What to produce: Print exactly those lines that run from the beginning of the data to the line bearing "auxiliary calculation and", inclusive.

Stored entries
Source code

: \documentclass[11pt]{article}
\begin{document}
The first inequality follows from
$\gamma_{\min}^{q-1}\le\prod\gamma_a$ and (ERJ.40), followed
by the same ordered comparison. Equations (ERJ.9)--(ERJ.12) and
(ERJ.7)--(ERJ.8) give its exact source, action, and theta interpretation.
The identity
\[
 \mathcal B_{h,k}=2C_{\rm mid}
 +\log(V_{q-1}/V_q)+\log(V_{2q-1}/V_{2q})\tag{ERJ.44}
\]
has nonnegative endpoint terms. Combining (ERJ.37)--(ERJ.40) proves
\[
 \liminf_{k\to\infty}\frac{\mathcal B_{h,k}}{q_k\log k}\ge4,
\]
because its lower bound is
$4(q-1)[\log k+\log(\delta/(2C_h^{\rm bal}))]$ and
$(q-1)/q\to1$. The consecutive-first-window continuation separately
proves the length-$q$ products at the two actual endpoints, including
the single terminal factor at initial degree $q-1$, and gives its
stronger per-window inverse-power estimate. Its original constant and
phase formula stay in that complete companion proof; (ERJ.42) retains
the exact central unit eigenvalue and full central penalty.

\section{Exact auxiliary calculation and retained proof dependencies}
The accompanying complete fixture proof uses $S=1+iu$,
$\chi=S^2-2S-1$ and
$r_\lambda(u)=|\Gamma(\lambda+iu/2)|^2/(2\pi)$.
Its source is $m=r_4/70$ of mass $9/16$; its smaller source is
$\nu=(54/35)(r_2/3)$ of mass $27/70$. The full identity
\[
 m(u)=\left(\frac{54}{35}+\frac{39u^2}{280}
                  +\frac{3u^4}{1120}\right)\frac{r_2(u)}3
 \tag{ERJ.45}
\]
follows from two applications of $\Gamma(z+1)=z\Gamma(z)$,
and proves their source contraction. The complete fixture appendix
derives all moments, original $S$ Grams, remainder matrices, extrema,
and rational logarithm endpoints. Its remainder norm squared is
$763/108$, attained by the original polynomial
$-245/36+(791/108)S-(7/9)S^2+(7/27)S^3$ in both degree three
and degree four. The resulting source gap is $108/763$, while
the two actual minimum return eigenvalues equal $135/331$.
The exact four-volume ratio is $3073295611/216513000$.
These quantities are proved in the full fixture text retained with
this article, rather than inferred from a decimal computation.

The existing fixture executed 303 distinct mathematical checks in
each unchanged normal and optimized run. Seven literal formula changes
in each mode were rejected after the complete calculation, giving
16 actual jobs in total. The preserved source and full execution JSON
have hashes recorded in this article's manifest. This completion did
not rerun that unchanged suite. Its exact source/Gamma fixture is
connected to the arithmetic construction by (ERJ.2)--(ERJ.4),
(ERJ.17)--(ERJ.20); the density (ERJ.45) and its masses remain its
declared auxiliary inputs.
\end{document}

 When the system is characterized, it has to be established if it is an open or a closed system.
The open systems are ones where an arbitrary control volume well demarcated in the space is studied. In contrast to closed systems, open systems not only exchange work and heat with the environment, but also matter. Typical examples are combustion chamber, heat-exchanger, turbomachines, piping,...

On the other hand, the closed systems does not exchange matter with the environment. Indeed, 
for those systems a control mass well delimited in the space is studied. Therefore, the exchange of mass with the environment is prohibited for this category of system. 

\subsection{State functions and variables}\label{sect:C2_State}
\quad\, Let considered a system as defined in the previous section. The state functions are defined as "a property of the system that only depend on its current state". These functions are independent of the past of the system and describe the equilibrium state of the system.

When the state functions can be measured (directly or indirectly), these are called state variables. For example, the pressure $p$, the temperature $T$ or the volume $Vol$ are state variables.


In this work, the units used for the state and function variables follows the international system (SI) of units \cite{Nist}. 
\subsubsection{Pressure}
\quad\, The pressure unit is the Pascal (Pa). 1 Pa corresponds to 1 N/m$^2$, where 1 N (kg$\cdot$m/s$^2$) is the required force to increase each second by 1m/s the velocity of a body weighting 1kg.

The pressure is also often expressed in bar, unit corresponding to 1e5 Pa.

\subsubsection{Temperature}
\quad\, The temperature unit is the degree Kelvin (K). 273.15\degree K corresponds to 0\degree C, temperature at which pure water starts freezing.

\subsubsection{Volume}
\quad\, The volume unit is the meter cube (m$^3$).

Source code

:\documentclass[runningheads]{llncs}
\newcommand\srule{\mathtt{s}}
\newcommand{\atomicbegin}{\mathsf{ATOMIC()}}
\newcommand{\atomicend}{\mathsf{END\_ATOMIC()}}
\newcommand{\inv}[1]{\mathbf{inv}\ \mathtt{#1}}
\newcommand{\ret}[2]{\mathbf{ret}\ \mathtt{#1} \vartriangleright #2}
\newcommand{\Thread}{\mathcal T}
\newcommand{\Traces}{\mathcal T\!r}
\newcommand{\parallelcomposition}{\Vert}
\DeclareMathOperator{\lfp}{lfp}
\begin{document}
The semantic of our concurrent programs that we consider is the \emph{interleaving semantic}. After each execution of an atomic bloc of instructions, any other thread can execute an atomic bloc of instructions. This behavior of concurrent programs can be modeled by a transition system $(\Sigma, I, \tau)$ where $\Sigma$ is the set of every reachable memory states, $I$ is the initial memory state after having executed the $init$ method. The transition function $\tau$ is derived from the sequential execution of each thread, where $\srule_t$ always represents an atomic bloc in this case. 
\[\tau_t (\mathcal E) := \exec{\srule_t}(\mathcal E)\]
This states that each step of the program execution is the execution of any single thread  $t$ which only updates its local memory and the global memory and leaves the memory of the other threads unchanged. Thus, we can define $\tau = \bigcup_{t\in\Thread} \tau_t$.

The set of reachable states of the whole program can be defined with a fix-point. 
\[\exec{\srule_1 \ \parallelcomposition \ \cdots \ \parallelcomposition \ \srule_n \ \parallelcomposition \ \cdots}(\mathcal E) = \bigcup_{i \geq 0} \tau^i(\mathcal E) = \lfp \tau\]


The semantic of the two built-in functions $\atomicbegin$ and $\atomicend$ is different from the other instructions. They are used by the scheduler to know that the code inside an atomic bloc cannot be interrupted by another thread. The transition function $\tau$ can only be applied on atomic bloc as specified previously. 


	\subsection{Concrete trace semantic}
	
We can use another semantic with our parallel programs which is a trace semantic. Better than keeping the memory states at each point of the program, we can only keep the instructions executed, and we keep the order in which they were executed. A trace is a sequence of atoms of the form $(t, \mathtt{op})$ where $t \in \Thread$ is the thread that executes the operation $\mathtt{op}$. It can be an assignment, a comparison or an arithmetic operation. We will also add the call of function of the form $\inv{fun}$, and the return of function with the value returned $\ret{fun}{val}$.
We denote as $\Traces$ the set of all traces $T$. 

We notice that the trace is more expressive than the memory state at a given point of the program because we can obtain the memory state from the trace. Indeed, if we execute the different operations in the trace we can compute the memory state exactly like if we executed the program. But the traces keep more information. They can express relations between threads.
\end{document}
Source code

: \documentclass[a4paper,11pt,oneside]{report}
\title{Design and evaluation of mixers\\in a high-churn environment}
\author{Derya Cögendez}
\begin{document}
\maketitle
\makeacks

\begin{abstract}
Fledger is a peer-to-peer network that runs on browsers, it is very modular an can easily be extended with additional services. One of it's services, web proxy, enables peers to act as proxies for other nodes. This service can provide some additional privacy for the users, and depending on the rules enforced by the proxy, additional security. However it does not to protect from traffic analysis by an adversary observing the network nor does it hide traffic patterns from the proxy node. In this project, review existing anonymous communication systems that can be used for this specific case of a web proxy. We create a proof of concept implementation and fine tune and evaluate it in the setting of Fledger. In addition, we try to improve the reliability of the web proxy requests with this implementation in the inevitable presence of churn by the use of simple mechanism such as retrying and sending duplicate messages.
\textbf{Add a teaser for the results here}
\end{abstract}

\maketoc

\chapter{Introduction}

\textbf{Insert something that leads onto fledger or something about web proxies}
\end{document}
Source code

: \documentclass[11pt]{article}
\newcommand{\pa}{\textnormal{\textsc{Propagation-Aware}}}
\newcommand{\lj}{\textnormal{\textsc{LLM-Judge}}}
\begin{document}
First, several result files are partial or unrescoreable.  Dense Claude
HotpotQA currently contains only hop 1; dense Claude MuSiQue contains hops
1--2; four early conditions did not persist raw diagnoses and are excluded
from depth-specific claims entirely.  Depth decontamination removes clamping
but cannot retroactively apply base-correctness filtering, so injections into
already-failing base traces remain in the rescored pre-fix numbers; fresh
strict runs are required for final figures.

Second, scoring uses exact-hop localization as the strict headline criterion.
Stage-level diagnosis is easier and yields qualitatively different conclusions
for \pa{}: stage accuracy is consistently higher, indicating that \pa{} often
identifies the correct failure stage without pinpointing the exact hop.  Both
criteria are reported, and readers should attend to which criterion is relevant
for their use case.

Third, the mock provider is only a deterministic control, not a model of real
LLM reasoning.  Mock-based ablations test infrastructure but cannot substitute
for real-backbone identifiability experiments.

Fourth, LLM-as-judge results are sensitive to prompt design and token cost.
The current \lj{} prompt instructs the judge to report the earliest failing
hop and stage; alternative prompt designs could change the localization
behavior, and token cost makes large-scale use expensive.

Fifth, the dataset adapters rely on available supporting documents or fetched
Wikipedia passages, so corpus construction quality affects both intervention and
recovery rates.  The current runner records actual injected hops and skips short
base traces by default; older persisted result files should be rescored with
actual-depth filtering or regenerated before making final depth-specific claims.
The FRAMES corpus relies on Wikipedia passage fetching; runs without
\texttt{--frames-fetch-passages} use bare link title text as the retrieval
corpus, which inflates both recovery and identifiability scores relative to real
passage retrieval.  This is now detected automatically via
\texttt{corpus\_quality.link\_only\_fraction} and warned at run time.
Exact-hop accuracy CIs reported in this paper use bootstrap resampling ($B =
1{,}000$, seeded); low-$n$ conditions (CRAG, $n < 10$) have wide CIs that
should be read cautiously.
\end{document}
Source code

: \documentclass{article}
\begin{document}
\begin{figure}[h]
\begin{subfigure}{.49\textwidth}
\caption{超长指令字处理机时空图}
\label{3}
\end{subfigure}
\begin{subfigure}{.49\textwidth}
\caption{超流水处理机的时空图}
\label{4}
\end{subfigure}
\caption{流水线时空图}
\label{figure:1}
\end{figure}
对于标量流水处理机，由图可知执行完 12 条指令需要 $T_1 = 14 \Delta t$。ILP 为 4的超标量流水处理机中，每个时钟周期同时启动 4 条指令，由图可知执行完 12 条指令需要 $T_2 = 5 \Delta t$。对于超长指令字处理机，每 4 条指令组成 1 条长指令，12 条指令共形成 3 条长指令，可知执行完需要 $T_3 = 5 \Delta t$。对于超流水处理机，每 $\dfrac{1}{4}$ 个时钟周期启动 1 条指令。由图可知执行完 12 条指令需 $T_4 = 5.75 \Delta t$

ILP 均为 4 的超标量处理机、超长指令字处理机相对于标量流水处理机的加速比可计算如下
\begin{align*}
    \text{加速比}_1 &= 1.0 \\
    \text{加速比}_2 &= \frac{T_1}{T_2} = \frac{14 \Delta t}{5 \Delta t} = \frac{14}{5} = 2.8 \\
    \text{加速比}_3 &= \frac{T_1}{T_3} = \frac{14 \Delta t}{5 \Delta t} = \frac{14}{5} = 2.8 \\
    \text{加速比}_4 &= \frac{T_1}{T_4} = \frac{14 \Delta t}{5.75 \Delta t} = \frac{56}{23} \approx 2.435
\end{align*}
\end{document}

Result for this task:
Source code

: \documentclass[11pt]{article}
\begin{document}
The first inequality follows from
$\gamma_{\min}^{q-1}\le\prod\gamma_a$ and (ERJ.40), followed
by the same ordered comparison. Equations (ERJ.9)--(ERJ.12) and
(ERJ.7)--(ERJ.8) give its exact source, action, and theta interpretation.
The identity
\[
 \mathcal B_{h,k}=2C_{\rm mid}
 +\log(V_{q-1}/V_q)+\log(V_{2q-1}/V_{2q})\tag{ERJ.44}
\]
has nonnegative endpoint terms. Combining (ERJ.37)--(ERJ.40) proves
\[
 \liminf_{k\to\infty}\frac{\mathcal B_{h,k}}{q_k\log k}\ge4,
\]
because its lower bound is
$4(q-1)[\log k+\log(\delta/(2C_h^{\rm bal}))]$ and
$(q-1)/q\to1$. The consecutive-first-window continuation separately
proves the length-$q$ products at the two actual endpoints, including
the single terminal factor at initial degree $q-1$, and gives its
stronger per-window inverse-power estimate. Its original constant and
phase formula stay in that complete companion proof; (ERJ.42) retains
the exact central unit eigenvalue and full central penalty.

\section{Exact auxiliary calculation and retained proof dependencies}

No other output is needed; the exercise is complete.